Establishing Availability Goals and SLA Requirements

Última modificación del tema: 2007-07-16

Achieving high levels of availability begins with the deployment of good quality products and components. However, these products and components alone are unlikely to deliver the sustained levels of availability required. You should consider availability goals in the design process at the earliest possible stage of the development. This approach avoids the potential for increased costs related to rework, unplanned upgrades necessary to meet the required availability, unplanned tools to monitor the infrastructure, unplanned expenditures to eliminate single points of failure in the infrastructure, maintainability, and serviceability.

One of the first steps toward achieving high availability is to review the service level agreement (SLA) that you have established for your organization. After you establish an SLA, you can determine the Microsoft Exchange Server 2007 deployment and server configurations that are best suited for that agreement.

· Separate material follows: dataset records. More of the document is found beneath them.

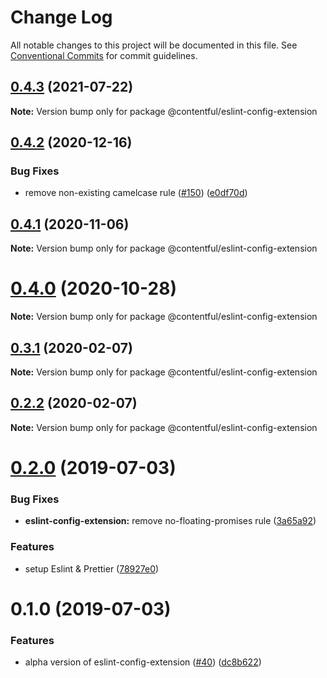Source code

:# Change Log

All notable changes to this project will be documented in this file.
See [Conventional Commits](https://conventionalcommits.org) for commit guidelines.

## [0.4.3](https://github.com/contentful/create-contentful-extension/compare/@contentful/eslint-config-extension@0.4.2...@contentful/eslint-config-extension@0.4.3) (2021-07-22)

**Note:** Version bump only for package @contentful/eslint-config-extension





## [0.4.2](https://github.com/contentful/create-contentful-extension/compare/@contentful/eslint-config-extension@0.4.1...@contentful/eslint-config-extension@0.4.2) (2020-12-16)


### Bug Fixes

* remove non-existing camelcase rule ([#150](https://github.com/contentful/create-contentful-extension/issues/150)) ([e0df70d](https://github.com/contentful/create-contentful-extension/commit/e0df70d0b9d585824e2330d8870a36f5732809b0))





## [0.4.1](https://github.com/contentful/create-contentful-extension/compare/@contentful/eslint-config-extension@0.4.0...@contentful/eslint-config-extension@0.4.1) (2020-11-06)

**Note:** Version bump only for package @contentful/eslint-config-extension





# [0.4.0](https://github.com/contentful/create-contentful-extension/compare/@contentful/eslint-config-extension@0.3.1...@contentful/eslint-config-extension@0.4.0) (2020-10-28)

**Note:** Version bump only for package @contentful/eslint-config-extension





## [0.3.1](https://github.com/contentful/create-contentful-extension/compare/@contentful/eslint-config-extension@0.2.2...@contentful/eslint-config-extension@0.3.1) (2020-02-07)

**Note:** Version bump only for package @contentful/eslint-config-extension





## [0.2.2](https://github.com/contentful/create-contentful-extension/compare/@contentful/eslint-config-extension@0.2.0...@contentful/eslint-config-extension@0.2.2) (2020-02-07)

**Note:** Version bump only for package @contentful/eslint-config-extension





# [0.2.0](https://github.com/contentful/create-contentful-extension/compare/@contentful/eslint-config-extension@0.1.0...@contentful/eslint-config-extension@0.2.0) (2019-07-03)


### Bug Fixes

* **eslint-config-extension:** remove no-floating-promises rule ([3a65a92](https://github.com/contentful/create-contentful-extension/commit/3a65a92))


### Features

* setup Eslint & Prettier ([78927e0](https://github.com/contentful/create-contentful-extension/commit/78927e0))





# 0.1.0 (2019-07-03)


### Features

* alpha version of eslint-config-extension ([#40](https://github.com/contentful/create-contentful-extension/issues/40)) ([dc8b622](https://github.com/contentful/create-contentful-extension/commit/dc8b622))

The following are the key considerations for high availability as they relate to disaster recovery:

  • Allowed downtime   Consider the maximum allowed downtime that is acceptable for your organization based on your organization's definition of Exchange service availability. Depending on your organization's definition of downtime, you may be able to meet your organization's SLA by using a messaging dial tone recovery strategy. A messaging dial tone recovery strategy involves providing your users with a temporary mailbox so that they can send and receive e-mail messages immediately after a disaster. This strategy quickly restores e-mail service in advance of recovering historical mailbox data. Typically, recovery will be completed by eventually merging historical and temporary mailbox data.
  • Allowed recovery time   Consider the maximum time allowed for each type of disaster recovery operation. For example, you should specify the approximate period of time it takes to recover a mailbox, a single database, or an entire server that is running Exchange 2007.
  • Data loss tolerance   Consider the tolerance your organization has for either the temporary or permanent loss of Exchange data. For example, your organization may be able to tolerate the temporary loss of mailbox data since the previous backup for a period of 24 hours, as long as users can send and receive messages within a 4-hour time period. In other cases, you may want to consider a stricter requirement, such as requiring that all Exchange data up to the point of failure be restored within 4 hours.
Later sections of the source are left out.